By Irina Echarry, photos: Caridad
HAVANA TIMES, March 22 — With the visit of the family of Canada’s late Terry Fox, the Maratón de la Esperanza (The Hope Marathon) took place in Havana on March 20. Every year hundreds of Cubans gather in front of the Kid Chocolate Gym and facing the Capitolo Building to shorten the distance separating cancer from people who are healthy.
United by jogging or walking, they all turn out here for the same reason: to honor the young man who —when finding out he was ill— decided to embark on a long journey through the streets (even after he lost a leg to the malignancy) to help raise funds for cancer research.
After Canada, Cuba is the country with the most people who gather for this race. Children, teens, seniors, women and men alike turn out in mass under the sun.
At ten in the morning the whistle sounded the start.
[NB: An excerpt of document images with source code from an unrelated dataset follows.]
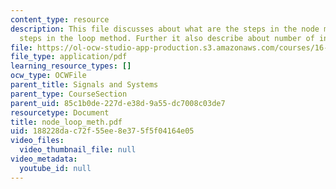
 ```yaml
---
content_type: resource
description: This file discusses about what are the steps in the node method, the
  steps in the loop method. Further it also describe about number of independent loops.
file: https://ol-ocw-studio-app-production.s3.amazonaws.com/courses/16-01-unified-engineering-i-ii-iii-iv-fall-2005-spring-2006/188228dac72f55ee8e375f5f04164e05_node_loop_meth.pdf
file_type: application/pdf
learning_resource_types: []
ocw_type: OCWFile
parent_title: Signals and Systems
parent_type: CourseSection
parent_uid: 85c1b0de-227d-e38d-9a55-dc7008c03de7
resourcetype: Document
title: node_loop_meth.pdf
uid: 188228da-c72f-55ee-8e37-5f5f04164e05
video_files:
  video_thumbnail_file: null
video_metadata:
  youtube_id: null
---
```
People in wheelchairs, with canes, on bicycles, carrying colorful flags and posters —everyone with lots of laughter— advanced to the beat of the applause from the crowd swarming around them to see them off and to boost their spirits.
Juanita, an elderly woman over 80 years old, tries never to miss the event:
“I come because I train in part to demonstrate what I’m capable of at my age. Many young people didn’t make the complete route, but I did – at my own speed, but I finished.” Juanita belongs to the Wu Shu Society; every morning she does her exercises and convinces some friend about the benefits of physical activity.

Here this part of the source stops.